The Grand Hotel is one of Taipei’s most iconic buildings and attracts tourists in the thousands each and every year. Here are some of the most interesting facts about this impressive building.
Believe it or not, the Grand Hotel, one of the city’s busiest and most expensive hotels, was built by the Duen-Mou Foundation of Taiwan. This non-profit organization works under the administration of the Ministry of Transportation and Communications, so you could say it’s a government-run hotel.
Work began on the hotel back in May 1952, and it wasn’t fully completed until October 10, 1973, which rather fittingly is Taiwan’s National Holiday. The design is classical Chinese architecture, and the main building is one of the tallest of its kind in the world.
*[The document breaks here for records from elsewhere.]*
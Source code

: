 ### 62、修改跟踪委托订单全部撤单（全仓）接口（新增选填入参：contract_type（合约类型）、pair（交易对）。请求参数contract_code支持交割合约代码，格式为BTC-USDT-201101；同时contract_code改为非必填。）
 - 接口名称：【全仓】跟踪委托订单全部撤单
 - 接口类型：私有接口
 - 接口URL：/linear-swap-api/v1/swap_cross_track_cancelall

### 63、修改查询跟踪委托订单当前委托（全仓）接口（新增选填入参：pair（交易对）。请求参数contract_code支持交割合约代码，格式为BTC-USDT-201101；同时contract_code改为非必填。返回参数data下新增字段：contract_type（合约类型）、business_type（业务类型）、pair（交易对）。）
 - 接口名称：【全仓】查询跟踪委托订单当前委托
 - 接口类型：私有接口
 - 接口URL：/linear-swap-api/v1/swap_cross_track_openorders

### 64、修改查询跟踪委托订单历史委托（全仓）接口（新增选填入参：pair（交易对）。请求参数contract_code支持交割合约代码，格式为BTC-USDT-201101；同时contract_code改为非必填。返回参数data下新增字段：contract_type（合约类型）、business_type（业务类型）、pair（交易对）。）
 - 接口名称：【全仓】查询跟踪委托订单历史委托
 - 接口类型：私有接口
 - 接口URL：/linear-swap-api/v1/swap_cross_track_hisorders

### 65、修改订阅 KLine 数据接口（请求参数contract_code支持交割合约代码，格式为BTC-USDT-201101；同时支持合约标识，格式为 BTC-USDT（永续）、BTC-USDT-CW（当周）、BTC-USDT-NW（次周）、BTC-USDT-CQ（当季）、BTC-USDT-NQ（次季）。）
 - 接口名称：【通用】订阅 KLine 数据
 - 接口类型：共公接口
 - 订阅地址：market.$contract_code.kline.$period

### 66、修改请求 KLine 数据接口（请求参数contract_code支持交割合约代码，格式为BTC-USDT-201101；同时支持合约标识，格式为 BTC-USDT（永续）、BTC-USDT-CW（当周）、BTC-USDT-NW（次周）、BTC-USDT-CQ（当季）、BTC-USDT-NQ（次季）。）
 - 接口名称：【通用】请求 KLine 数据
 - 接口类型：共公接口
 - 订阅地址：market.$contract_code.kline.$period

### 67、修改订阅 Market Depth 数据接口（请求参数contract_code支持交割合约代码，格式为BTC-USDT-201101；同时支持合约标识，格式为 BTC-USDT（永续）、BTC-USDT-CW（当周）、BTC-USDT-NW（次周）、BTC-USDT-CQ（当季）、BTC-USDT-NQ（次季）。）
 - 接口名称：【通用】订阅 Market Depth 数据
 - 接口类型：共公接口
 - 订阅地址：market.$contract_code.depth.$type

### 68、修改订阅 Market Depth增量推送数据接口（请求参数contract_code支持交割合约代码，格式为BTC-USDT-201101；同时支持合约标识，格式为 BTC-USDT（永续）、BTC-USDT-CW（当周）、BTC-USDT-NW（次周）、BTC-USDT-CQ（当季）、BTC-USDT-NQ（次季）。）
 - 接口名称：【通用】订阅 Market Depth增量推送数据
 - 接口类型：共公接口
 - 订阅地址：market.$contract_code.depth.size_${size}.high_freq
Yes, it’s incredible to think that in the home of Taipei 101, once the tallest building in the world, this 14-floor hotel was once Taiwan’s tallest building. It’s incredible but true. Although there are only 14 floors in the main building, the roof adds quite a lot of height to the hotel.
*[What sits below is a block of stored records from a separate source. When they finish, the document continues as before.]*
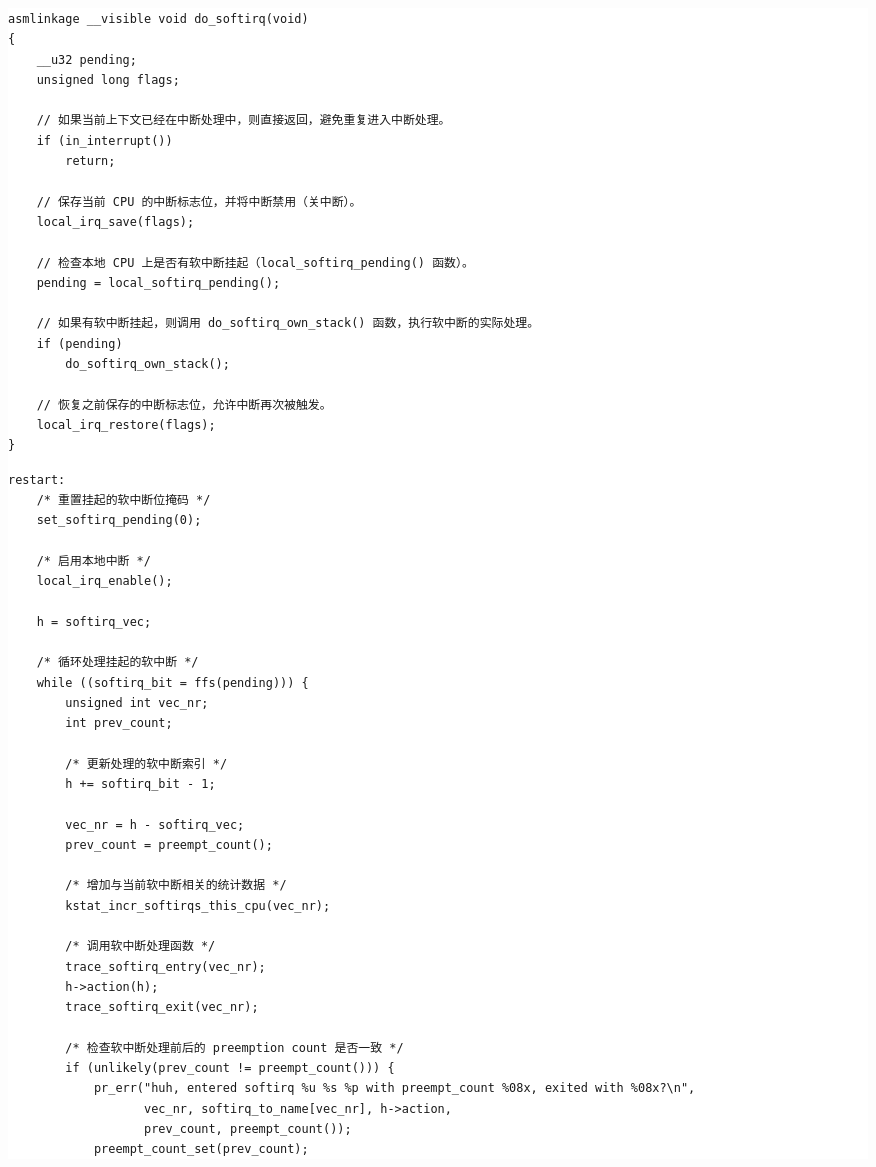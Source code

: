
 ```

```

```
asmlinkage __visible void do_softirq(void)
{
    __u32 pending;
    unsigned long flags;

    // 如果当前上下文已经在中断处理中，则直接返回，避免重复进入中断处理。
    if (in_interrupt())
        return;

    // 保存当前 CPU 的中断标志位，并将中断禁用（关中断）。
    local_irq_save(flags);

    // 检查本地 CPU 上是否有软中断挂起（local_softirq_pending() 函数）。
    pending = local_softirq_pending();

    // 如果有软中断挂起，则调用 do_softirq_own_stack() 函数，执行软中断的实际处理。
    if (pending)
        do_softirq_own_stack();

    // 恢复之前保存的中断标志位，允许中断再次被触发。
    local_irq_restore(flags);
}

```

```
restart:
	/* 重置挂起的软中断位掩码 */
	set_softirq_pending(0);

	/* 启用本地中断 */
	local_irq_enable();

	h = softirq_vec;

	/* 循环处理挂起的软中断 */
	while ((softirq_bit = ffs(pending))) {
		unsigned int vec_nr;
		int prev_count;

		/* 更新处理的软中断索引 */
		h += softirq_bit - 1;

		vec_nr = h - softirq_vec;
		prev_count = preempt_count();

		/* 增加与当前软中断相关的统计数据 */
		kstat_incr_softirqs_this_cpu(vec_nr);

		/* 调用软中断处理函数 */
		trace_softirq_entry(vec_nr);
		h->action(h);
		trace_softirq_exit(vec_nr);

		/* 检查软中断处理前后的 preemption count 是否一致 */
		if (unlikely(prev_count != preempt_count())) {
			pr_err("huh, entered softirq %u %s %p with preempt_count %08x, exited with %08x?\n",
			       vec_nr, softirq_to_name[vec_nr], h->action,
			       prev_count, preempt_count());
			preempt_count_set(prev_count);
```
Back in 1967, Fortune Magazine declared that the Grand Hotel in Taipei was one of the best hotels in the world. In fact, they even went so far as to name it among the top ten. A year later, the US magazine Holiday followed suit, naming it as their best hotel.
In 1995, the roof of the hotel caught fire, and unfortunately, the fire department was unable to reach the blaze in time as it raged out of control. With no other option, the upper floors and roof were left to burn. However, the hotel survived, and after three years of refurbishment, it was back to its former glory in 1998.
US Presidents Richard Nixon, Dwight D. Eisenhower, Ronald Reagan, and Bill Clinton have all stayed at the hotel although Eisenhower was the only to do so while serving as president. Other notable guests include Nelson Mandela, King Hussein of Jordan, the King and Queen of Thailand, and Margaret Thatcher. Senator of the Philippines Benigno Aquino Jr. stayed in the hotel the night before his assassination on his return to Manila after years in exile.
Well, it’s not so secret anymore, but the hotel does have an escape tunnel with a slide for evacuation purposes. There are a few legends surrounding its use, but the hotel states that it was put in place so that foreign dignitaries could escape in the event of an attack or natural disaster.
The hotel lobby is an impressive sight and one of the most popular locations in the city for afternoon tea. There are three restaurants on-site and while they are expensive, it’s often quite difficult to get a table.
Shilin is one of Taiwan’s most popular night markets, full of vendors selling everything from clothes to some of the city’s most famous street foods. The hotel is only a short 15-minute walk away.